Che qualcosa non andasse per il verso giusto lo si era compreso fin dall'arrivo in sala stampa, e questo nonostante la vittoria convincente del suo Marsiglia per 3-1 sul Lens: Roberto De Zerbi, scuro in volto, si è tolto più di qualche sassolino dalla scarpa nell'intervista post-match.
Le critiche piovutegli contro dopo la sconfitta con il Liverpool da parte dei giornalisti francesi, sempre pronti ad approfittare di qualunque passo falso del tecnico bresciano, sono state rispedite al mittente con gli interessi: all'origine di tanto astio, secondo De Zerbi, ci sarebbe più una motivazione campanilistica che non una valutazione obiettiva delle prestazioni del suo OM.
"Se avessi il passaporto francese sarebbe un po' diverso", esordisce in conferenza stampa l'ex allenatore del Brighton."Sono arrivato qui con molto rispetto, mi sono legato a Marsiglia volutamente perché è un posto speciale", prosegue, "però tanti di voi giornalisti, non tutti, si sentono i padroni. Io non ho padroni". La scelta della lingua italiana, come sempre, non è casuale, e in questa circostanza ancora di più, visto il concetto che il tecnico bresciano vuole esprimere senza troppi giri di parole.
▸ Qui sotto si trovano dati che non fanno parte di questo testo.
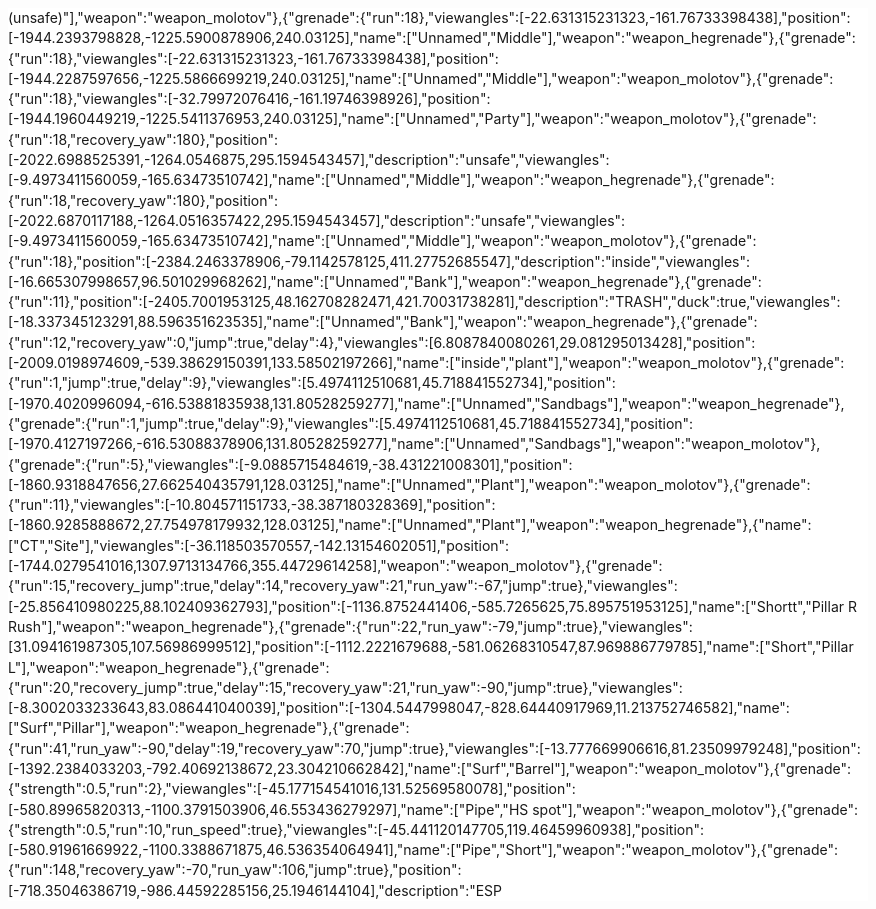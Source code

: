 (unsafe)"],"weapon":"weapon_molotov"},{"grenade":{"run":18},"viewangles":[-22.631315231323,-161.76733398438],"position":[-1944.2393798828,-1225.5900878906,240.03125],"name":["Unnamed","Middle"],"weapon":"weapon_hegrenade"},{"grenade":{"run":18},"viewangles":[-22.631315231323,-161.76733398438],"position":[-1944.2287597656,-1225.5866699219,240.03125],"name":["Unnamed","Middle"],"weapon":"weapon_molotov"},{"grenade":{"run":18},"viewangles":[-32.79972076416,-161.19746398926],"position":[-1944.1960449219,-1225.5411376953,240.03125],"name":["Unnamed","Party"],"weapon":"weapon_molotov"},{"grenade":{"run":18,"recovery_yaw":180},"position":[-2022.6988525391,-1264.0546875,295.1594543457],"description":"unsafe","viewangles":[-9.4973411560059,-165.63473510742],"name":["Unnamed","Middle"],"weapon":"weapon_hegrenade"},{"grenade":{"run":18,"recovery_yaw":180},"position":[-2022.6870117188,-1264.0516357422,295.1594543457],"description":"unsafe","viewangles":[-9.4973411560059,-165.63473510742],"name":["Unnamed","Middle"],"weapon":"weapon_molotov"},{"grenade":{"run":18},"position":[-2384.2463378906,-79.1142578125,411.27752685547],"description":"inside","viewangles":[-16.665307998657,96.501029968262],"name":["Unnamed","Bank"],"weapon":"weapon_hegrenade"},{"grenade":{"run":11},"position":[-2405.7001953125,48.162708282471,421.70031738281],"description":"TRASH","duck":true,"viewangles":[-18.337345123291,88.596351623535],"name":["Unnamed","Bank"],"weapon":"weapon_hegrenade"},{"grenade":{"run":12,"recovery_yaw":0,"jump":true,"delay":4},"viewangles":[6.8087840080261,29.081295013428],"position":[-2009.0198974609,-539.38629150391,133.58502197266],"name":["inside","plant"],"weapon":"weapon_molotov"},{"grenade":{"run":1,"jump":true,"delay":9},"viewangles":[5.4974112510681,45.718841552734],"position":[-1970.4020996094,-616.53881835938,131.80528259277],"name":["Unnamed","Sandbags"],"weapon":"weapon_hegrenade"},{"grenade":{"run":1,"jump":true,"delay":9},"viewangles":[5.4974112510681,45.718841552734],"position":[-1970.4127197266,-616.53088378906,131.80528259277],"name":["Unnamed","Sandbags"],"weapon":"weapon_molotov"},{"grenade":{"run":5},"viewangles":[-9.0885715484619,-38.431221008301],"position":[-1860.9318847656,27.662540435791,128.03125],"name":["Unnamed","Plant"],"weapon":"weapon_molotov"},{"grenade":{"run":11},"viewangles":[-10.804571151733,-38.387180328369],"position":[-1860.9285888672,27.754978179932,128.03125],"name":["Unnamed","Plant"],"weapon":"weapon_hegrenade"},{"name":["CT","Site"],"viewangles":[-36.118503570557,-142.13154602051],"position":[-1744.0279541016,1307.9713134766,355.44729614258],"weapon":"weapon_molotov"},{"grenade":{"run":15,"recovery_jump":true,"delay":14,"recovery_yaw":21,"run_yaw":-67,"jump":true},"viewangles":[-25.856410980225,88.102409362793],"position":[-1136.8752441406,-585.7265625,75.895751953125],"name":["Shortt","Pillar R Rush"],"weapon":"weapon_hegrenade"},{"grenade":{"run":22,"run_yaw":-79,"jump":true},"viewangles":[31.094161987305,107.56986999512],"position":[-1112.2221679688,-581.06268310547,87.969886779785],"name":["Short","Pillar L"],"weapon":"weapon_hegrenade"},{"grenade":{"run":20,"recovery_jump":true,"delay":15,"recovery_yaw":21,"run_yaw":-90,"jump":true},"viewangles":[-8.3002033233643,83.086441040039],"position":[-1304.5447998047,-828.64440917969,11.213752746582],"name":["Surf","Pillar"],"weapon":"weapon_hegrenade"},{"grenade":{"run":41,"run_yaw":-90,"delay":19,"recovery_yaw":70,"jump":true},"viewangles":[-13.777669906616,81.23509979248],"position":[-1392.2384033203,-792.40692138672,23.304210662842],"name":["Surf","Barrel"],"weapon":"weapon_molotov"},{"grenade":{"strength":0.5,"run":2},"viewangles":[-45.177154541016,131.52569580078],"position":[-580.89965820313,-1100.3791503906,46.553436279297],"name":["Pipe","HS spot"],"weapon":"weapon_molotov"},{"grenade":{"strength":0.5,"run":10,"run_speed":true},"viewangles":[-45.441120147705,119.46459960938],"position":[-580.91961669922,-1100.3388671875,46.536354064941],"name":["Pipe","Short"],"weapon":"weapon_molotov"},{"grenade":{"run":148,"recovery_yaw":-70,"run_yaw":106,"jump":true},"position":[-718.35046386719,-986.44592285156,25.1946144104],"description":"ESP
"Magari qualche allenatore vi scrive messaggi per tenervi buoni, io non ho il numero di telefono di nessuno di voi. Potete scrivere quello che volete", aggiunge De Zerbi, "tanti di voi sono in buona fede, tanti di voi in malafede: quando non c'è buona fede sto zitto al posto mio, ma secondo me il passaporto fa tanto per qualcuno di voi". E qui arriva la stoccata che zittisce la sala stampa e fa saltare i nervi a tanti, scatenando un'ondata di polemiche alla quale ha poi replicato altrettanto duramente lo stesso Olympique di Marsiglia. "Ma io sono italiano e contento di esserlo", affonda ancora, "sono sempre stato rispettoso e disponibile con tutti, mentre qualcuno di voi pensa di essere il padrone e di venire al centro di allenamento da padrone, ma io di padroni non ne ho. Il padrone è Franck McCourt che è il mio proprietario, e neanche lui è francese".
La bomba sganciata dall'ex allenatore del Sassuolo ha scatenato la stampa locale, e ad essere particolarmente dura è stata L'Equipe. "Il suo carattere imprevedibile, impulsivo solleva interrogativi tra alcuni interlocutori, compresi quelli dei grandi club sulla sua capacità di prendere la giusta distanza e resistere in contesti ad alta pressione", ha scritto il quotidiano transalpino.
Non si è fatta attendere la replica del Marsiglia, arrivata a stretto giro rispetto alle dichiarazioni del suo allenatore."Il club intende chiarire in modo istituzionale certe interpretazioni recenti relative al rapporto con i media", si legge nella dura nota, "la nostra comunicazione è inserita in un quadro istituzionale di governance collettiva, definito e sostenuto dalla direzione". "Il Marsiglia non pratica né boicottaggio né censura, le decisioni vengono prese in funzione di strategie definite dal club, fondate sull'analisi del contesto, dei trattamenti osservati e del rispetto dell'istituzione", prosegue il comunicato,"il club è in posizione di aspettarsi dall'insieme dei giornalisti il rispetto delle regole deontologiche e si riserva di agire per ogni via appropriata contro ogni accusa che attacchi la sua immagine o quella dei suoi collaboratori".